▶ Work instructions
An exact transcription of the entries is required, with none of the pictures carried over.

START Provided records

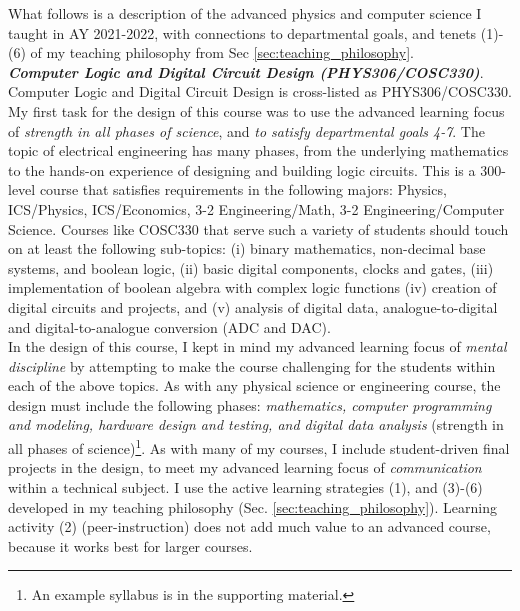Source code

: \documentclass[../../../main.tex]{subfiles}
\begin{document}
What follows is a description of the advanced physics and computer science I taught in AY 2021-2022, with connections to departmental goals, and tenets (1)-(6) of my teaching philosophy from Sec \ref{sec:teaching_philosophy}.
\\
\vspace{0.25cm}
\textbf{\textit{Computer Logic and Digital Circuit Design (PHYS306/COSC330)}}. Computer Logic and Digital Circuit Design is cross-listed as PHYS306/COSC330.  My first task for the design of this course was to use the advanced learning focus of \textit{strength in all phases of science}, and \textit{to satisfy departmental goals 4-7}.  The topic of electrical engineering has many phases, from the underlying mathematics to the hands-on experience of designing and building logic circuits.  This is a 300-level course that satisfies requirements in the following majors: Physics, ICS/Physics, ICS/Economics, 3-2 Engineering/Math, 3-2 Engineering/Computer Science.  Courses like COSC330 that serve such a variety of students should touch on at least the following sub-topics: (i) binary mathematics, non-decimal base systems, and boolean logic, (ii) basic digital components, clocks and gates, (iii) implementation of boolean algebra with complex logic functions (iv) creation of digital circuits and projects, and (v) analysis of digital data, analogue-to-digital and digital-to-analogue conversion (ADC and DAC).
\\
\vspace{0.25cm}
In the design of this course, I kept in mind my advanced learning focus of \textit{mental discipline} by attempting to make the course challenging for the students within each of the above topics.  As with any physical science or engineering course, the design must include the following phases: \textit{mathematics, computer programming and modeling, hardware design and testing, and digital data analysis} (strength in all phases of science)\footnote{An example syllabus is in the supporting material.}.  As with many of my courses, I include student-driven final projects in the design, to meet my advanced learning focus of \textit{communication} within a technical subject.  I use the active learning strategies (1), and (3)-(6) developed in my teaching philosophy (Sec. \ref{sec:teaching_philosophy}).  Learning activity (2) (peer-instruction) does not add much value to an advanced course, because it works best for larger courses.
\\
\vspace{0.25cm}
\end{document}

END Provided records

▶ Solved exercise
Source code

: \documentclass[../../../main.tex]{subfiles}
\begin{document}
What follows is a description of the advanced physics and computer science I taught in AY 2021-2022, with connections to departmental goals, and tenets (1)-(6) of my teaching philosophy from Sec \ref{sec:teaching_philosophy}.
\\
\vspace{0.25cm}
\textbf{\textit{Computer Logic and Digital Circuit Design (PHYS306/COSC330)}}. Computer Logic and Digital Circuit Design is cross-listed as PHYS306/COSC330.  My first task for the design of this course was to use the advanced learning focus of \textit{strength in all phases of science}, and \textit{to satisfy departmental goals 4-7}.  The topic of electrical engineering has many phases, from the underlying mathematics to the hands-on experience of designing and building logic circuits.  This is a 300-level course that satisfies requirements in the following majors: Physics, ICS/Physics, ICS/Economics, 3-2 Engineering/Math, 3-2 Engineering/Computer Science.  Courses like COSC330 that serve such a variety of students should touch on at least the following sub-topics: (i) binary mathematics, non-decimal base systems, and boolean logic, (ii) basic digital components, clocks and gates, (iii) implementation of boolean algebra with complex logic functions (iv) creation of digital circuits and projects, and (v) analysis of digital data, analogue-to-digital and digital-to-analogue conversion (ADC and DAC).
\\
\vspace{0.25cm}
In the design of this course, I kept in mind my advanced learning focus of \textit{mental discipline} by attempting to make the course challenging for the students within each of the above topics.  As with any physical science or engineering course, the design must include the following phases: \textit{mathematics, computer programming and modeling, hardware design and testing, and digital data analysis} (strength in all phases of science)\footnote{An example syllabus is in the supporting material.}.  As with many of my courses, I include student-driven final projects in the design, to meet my advanced learning focus of \textit{communication} within a technical subject.  I use the active learning strategies (1), and (3)-(6) developed in my teaching philosophy (Sec. \ref{sec:teaching_philosophy}).  Learning activity (2) (peer-instruction) does not add much value to an advanced course, because it works best for larger courses.
\\
\vspace{0.25cm}
\end{document}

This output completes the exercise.